ECLIPSE: File -> Open Project from Filesystem
ECLIPSE: project properties (Right click) -> Java Build Path -> Add Jars. dont use the stanford-corenlp jars, since those are precompied ones. but all the other (non-source) jars are dependencies so they're needed.
FILESYSTEM: .class files will get built into target/classes or something.
RUNNING IT: using the Eclipse-compiled variant.
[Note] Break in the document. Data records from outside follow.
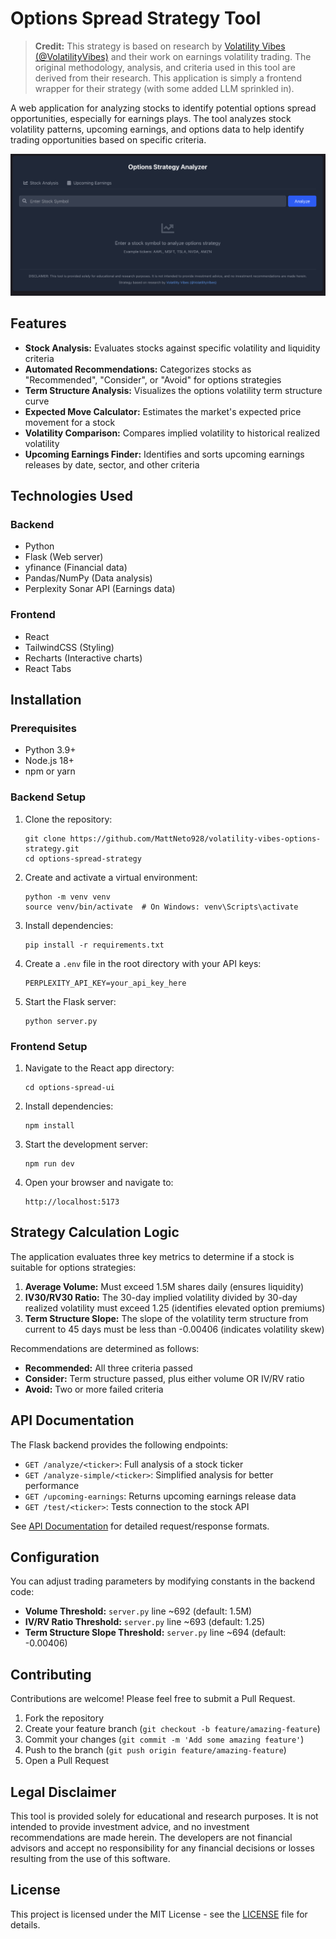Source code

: # Options Spread Strategy Tool

> **Credit:** This strategy is based on research by [Volatility Vibes (@VolatilityVibes)](https://www.youtube.com/watch?v=oW6MHjzxHpU) and their work on earnings volatility trading. The original methodology, analysis, and criteria used in this tool are derived from their research. This application is simply a frontend wrapper for their strategy (with some added LLM sprinkled in).

A web application for analyzing stocks to identify potential options spread opportunities, especially for earnings plays. The tool analyzes stock volatility patterns, upcoming earnings, and options data to help identify trading opportunities based on specific criteria.

![App Screenshot](docs/screenshot.png)

## Features

- **Stock Analysis:** Evaluates stocks against specific volatility and liquidity criteria
- **Automated Recommendations:** Categorizes stocks as "Recommended", "Consider", or "Avoid" for options strategies
- **Term Structure Analysis:** Visualizes the options volatility term structure curve
- **Expected Move Calculator:** Estimates the market's expected price movement for a stock
- **Volatility Comparison:** Compares implied volatility to historical realized volatility
- **Upcoming Earnings Finder:** Identifies and sorts upcoming earnings releases by date, sector, and other criteria

## Technologies Used

### Backend
- Python
- Flask (Web server)
- yfinance (Financial data)
- Pandas/NumPy (Data analysis)
- Perplexity Sonar API (Earnings data)

### Frontend
- React
- TailwindCSS (Styling)
- Recharts (Interactive charts)
- React Tabs

## Installation

### Prerequisites

- Python 3.9+
- Node.js 18+
- npm or yarn

### Backend Setup

1. Clone the repository:
   ```
   git clone https://github.com/MattNeto928/volatility-vibes-options-strategy.git
   cd options-spread-strategy
   ```

2. Create and activate a virtual environment:
   ```
   python -m venv venv
   source venv/bin/activate  # On Windows: venv\Scripts\activate
   ```

3. Install dependencies:
   ```
   pip install -r requirements.txt
   ```

4. Create a `.env` file in the root directory with your API keys:
   ```
   PERPLEXITY_API_KEY=your_api_key_here
   ```

5. Start the Flask server:
   ```
   python server.py
   ```

### Frontend Setup

1. Navigate to the React app directory:
   ```
   cd options-spread-ui
   ```

2. Install dependencies:
   ```
   npm install
   ```

3. Start the development server:
   ```
   npm run dev
   ```

4. Open your browser and navigate to:
   ```
   http://localhost:5173
   ```

## Strategy Calculation Logic

The application evaluates three key metrics to determine if a stock is suitable for options strategies:

1. **Average Volume:** Must exceed 1.5M shares daily (ensures liquidity)
2. **IV30/RV30 Ratio:** The 30-day implied volatility divided by 30-day realized volatility must exceed 1.25 (identifies elevated option premiums)
3. **Term Structure Slope:** The slope of the volatility term structure from current to 45 days must be less than -0.00406 (indicates volatility skew)

Recommendations are determined as follows:
- **Recommended:** All three criteria passed
- **Consider:** Term structure passed, plus either volume OR IV/RV ratio
- **Avoid:** Two or more failed criteria

## API Documentation

The Flask backend provides the following endpoints:

- `GET /analyze/<ticker>`: Full analysis of a stock ticker
- `GET /analyze-simple/<ticker>`: Simplified analysis for better performance
- `GET /upcoming-earnings`: Returns upcoming earnings release data
- `GET /test/<ticker>`: Tests connection to the stock API

See [API Documentation](docs/API.md) for detailed request/response formats.

## Configuration

You can adjust trading parameters by modifying constants in the backend code:

- **Volume Threshold:** `server.py` line ~692 (default: 1.5M)
- **IV/RV Ratio Threshold:** `server.py` line ~693 (default: 1.25)
- **Term Structure Slope Threshold:** `server.py` line ~694 (default: -0.00406)

## Contributing

Contributions are welcome! Please feel free to submit a Pull Request.

1. Fork the repository
2. Create your feature branch (`git checkout -b feature/amazing-feature`)
3. Commit your changes (`git commit -m 'Add some amazing feature'`)
4. Push to the branch (`git push origin feature/amazing-feature`)
5. Open a Pull Request

## Legal Disclaimer

This tool is provided solely for educational and research purposes. It is not intended to provide investment advice, and no investment recommendations are made herein. The developers are not financial advisors and accept no responsibility for any financial decisions or losses resulting from the use of this software.

## License

This project is licensed under the MIT License - see the [LICENSE](LICENSE) file for details.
Modify DependencyParser.java to have System.out.println("HERE") or somehting like that then do
java -cp "*.jar:target/classes" edu.stanford.nlp.parser.nndep.DependencyParser
need the HERE test to make sure the right version of DependencyParser is used. the "*.jar" is including stanford-corenlp-3.8.0.jar ... which has the pre-compiled version of DependencyParser. I think what happens is the target/classes version overrides it. I guess you could delete stanford-corenlp-3.8.0.jar to be safe.